Pollen Robotics' Reachy Tips Its Hat at CES as the Open Source Robot Goes Up for Pre-Order

A CES launch brings pricing for the one- or two-arm robot, but with only 15 available the open source repo may be of more interest.

Gareth Halfacree
4 years agoRobotics

Pollen Robotics has begun taking orders for Reachy, a Raspberry Pi-powered, open source interactive robot built around a mechanical human-like arm and extendable via an "expressive head" designed to provoke emotional responses.

"Today, not a day goes by without most of us interacting with a smartphone. In five years time, we believe that not a day will go by without most of us interacting with a robot," Pollen founders Matthieu Lapeyre and Pierre Rouanet claim. "Robots are becoming the go-to platform to provide people with professional and personal services. Businesses will have to be quick to take ownership of AI robotics and incorporate them into their activity."

A quick way to take ownership is, of course, to pick up Pollen's own design: Reachy. Unveiled during CES 2020, Reachy is a modular robot built around the company's human-like arm system — and configurable with one or two arms each boasting seven degrees of freedom, along with an optional antenna-equipped head designed to move around and provide an expressive appearance for interactive projects.

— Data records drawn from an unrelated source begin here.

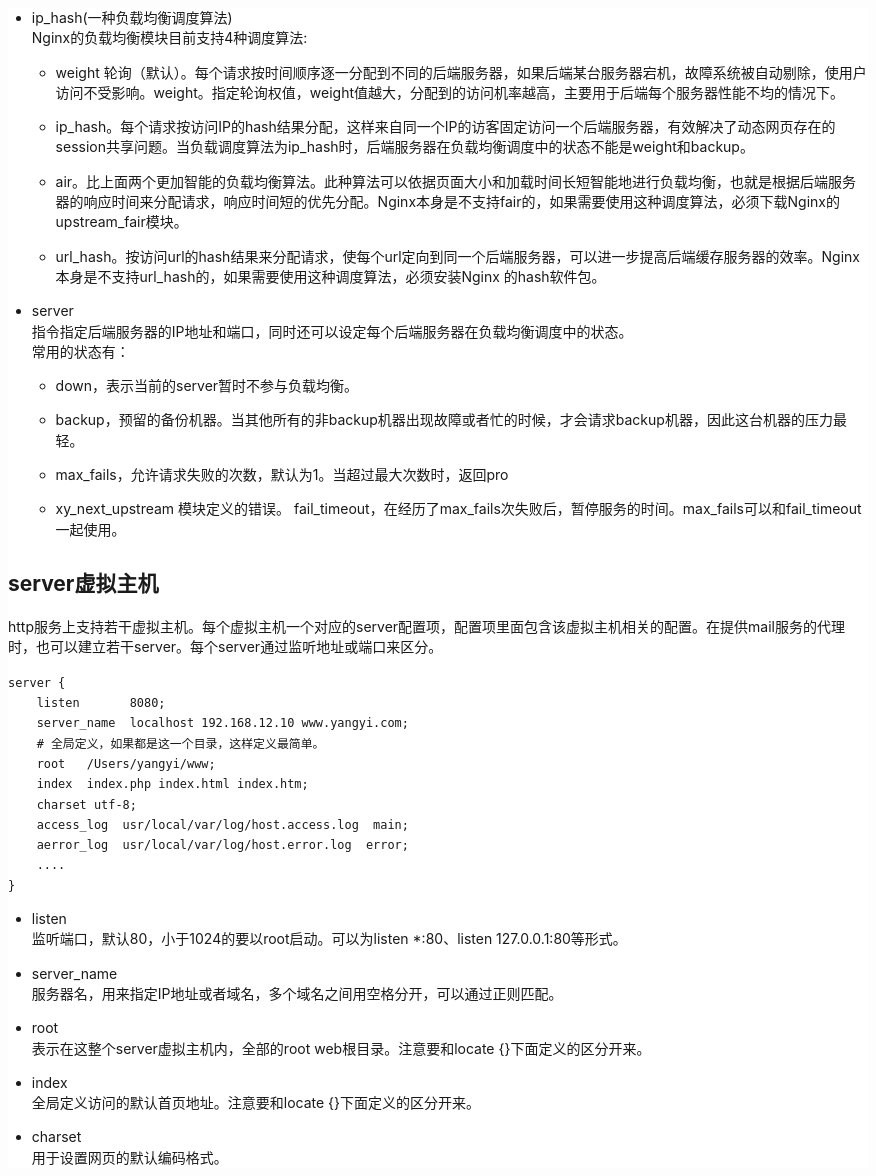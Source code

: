 * ip_hash(一种负载均衡调度算法)  
Nginx的负载均衡模块目前支持4种调度算法:
    * weight 轮询（默认）。每个请求按时间顺序逐一分配到不同的后端服务器，如果后端某台服务器宕机，故障系统被自动剔除，使用户访问不受影响。weight。指定轮询权值，weight值越大，分配到的访问机率越高，主要用于后端每个服务器性能不均的情况下。
    
    * ip_hash。每个请求按访问IP的hash结果分配，这样来自同一个IP的访客固定访问一个后端服务器，有效解决了动态网页存在的session共享问题。当负载调度算法为ip_hash时，后端服务器在负载均衡调度中的状态不能是weight和backup。
    
    * air。比上面两个更加智能的负载均衡算法。此种算法可以依据页面大小和加载时间长短智能地进行负载均衡，也就是根据后端服务器的响应时间来分配请求，响应时间短的优先分配。Nginx本身是不支持fair的，如果需要使用这种调度算法，必须下载Nginx的upstream_fair模块。
    
    * url_hash。按访问url的hash结果来分配请求，使每个url定向到同一个后端服务器，可以进一步提高后端缓存服务器的效率。Nginx本身是不支持url_hash的，如果需要使用这种调度算法，必须安装Nginx 的hash软件包。 

* server  
指令指定后端服务器的IP地址和端口，同时还可以设定每个后端服务器在负载均衡调度中的状态。  
常用的状态有：
    * down，表示当前的server暂时不参与负载均衡。
    
    * backup，预留的备份机器。当其他所有的非backup机器出现故障或者忙的时候，才会请求backup机器，因此这台机器的压力最轻。
    
    * max_fails，允许请求失败的次数，默认为1。当超过最大次数时，返回pro
    
    * xy_next_upstream 模块定义的错误。
fail_timeout，在经历了max_fails次失败后，暂停服务的时间。max_fails可以和fail_timeout一起使用。

## server虚拟主机
http服务上支持若干虚拟主机。每个虚拟主机一个对应的server配置项，配置项里面包含该虚拟主机相关的配置。在提供mail服务的代理时，也可以建立若干server。每个server通过监听地址或端口来区分。

    server {
        listen       8080;
        server_name  localhost 192.168.12.10 www.yangyi.com;
        # 全局定义，如果都是这一个目录，这样定义最简单。
        root   /Users/yangyi/www;
        index  index.php index.html index.htm; 
        charset utf-8;
        access_log  usr/local/var/log/host.access.log  main;
        aerror_log  usr/local/var/log/host.error.log  error;
        ....
    }

* listen  
监听端口，默认80，小于1024的要以root启动。可以为listen *:80、listen 127.0.0.1:80等形式。

* server_name  
服务器名，用来指定IP地址或者域名，多个域名之间用空格分开，可以通过正则匹配。

* root  
表示在这整个server虚拟主机内，全部的root web根目录。注意要和locate {}下面定义的区分开来。

* index  
全局定义访问的默认首页地址。注意要和locate {}下面定义的区分开来。 

* charset  
用于设置网页的默认编码格式。 
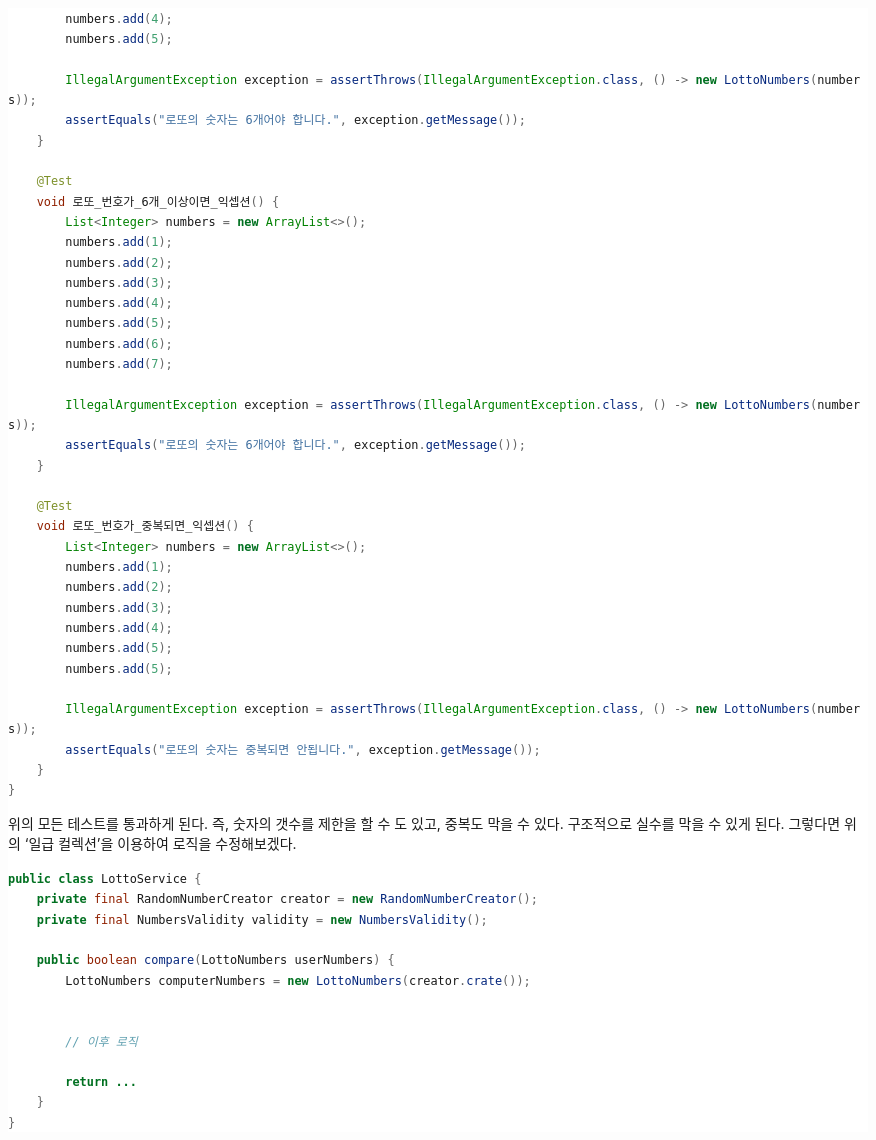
 ```java
        numbers.add(4);
        numbers.add(5);

        IllegalArgumentException exception = assertThrows(IllegalArgumentException.class, () -> new LottoNumbers(numbers));
        assertEquals("로또의 숫자는 6개어야 합니다.", exception.getMessage());
    }

    @Test
    void 로또_번호가_6개_이상이면_익셉션() {
        List<Integer> numbers = new ArrayList<>();
        numbers.add(1);
        numbers.add(2);
        numbers.add(3);
        numbers.add(4);
        numbers.add(5);
        numbers.add(6);
        numbers.add(7);

        IllegalArgumentException exception = assertThrows(IllegalArgumentException.class, () -> new LottoNumbers(numbers));
        assertEquals("로또의 숫자는 6개어야 합니다.", exception.getMessage());
    }

    @Test
    void 로또_번호가_중복되면_익셉션() {
        List<Integer> numbers = new ArrayList<>();
        numbers.add(1);
        numbers.add(2);
        numbers.add(3);
        numbers.add(4);
        numbers.add(5);
        numbers.add(5);

        IllegalArgumentException exception = assertThrows(IllegalArgumentException.class, () -> new LottoNumbers(numbers));
        assertEquals("로또의 숫자는 중복되면 안됩니다.", exception.getMessage());
    }
}
```

위의 모든 테스트를 통과하게 된다.
즉, 숫자의 갯수를 제한을 할 수 도 있고, 중복도 막을 수 있다.
구조적으로 실수를 막을 수 있게 된다. 그렇다면 위의 ‘일급 컬렉션’을 이용하여 로직을 수정해보겠다.

```java
public class LottoService {
    private final RandomNumberCreator creator = new RandomNumberCreator();
    private final NumbersValidity validity = new NumbersValidity();

    public boolean compare(LottoNumbers userNumbers) {
        LottoNumbers computerNumbers = new LottoNumbers(creator.crate());
        

        // 이후 로직

        return ...
    }
}
```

A key feature of Reachy, aside from its modular nature, is that it comes with a series of "operational environments" including playing noughts and crosses, serving coffee, playing musical instruments, and handing out objects, as a basis for developing more custom operational modes. Both the software and the hardware are open source, the former built on the Pypot library and distributed under the LGPL Licence and the latter designed using OnShape and provided as Creative Commons Attribution-ShareAlike material.

The CES launch of Reachy comes as the company looks to sell its first batch of robots, just 15 in number. Pricing, as you might expect with such limited quantities available, is relatively high: A single-arm kit without the expressive head starts at $8,900 rising to $10,900 with expressive head and $16,900 with second arm.

Those interested in splashing some cash can request to be added to the pre-order queue on the Pollen Robotics website; those more interested in what's going under under the hood can find the hardware and software designs on the company's GitHub repository.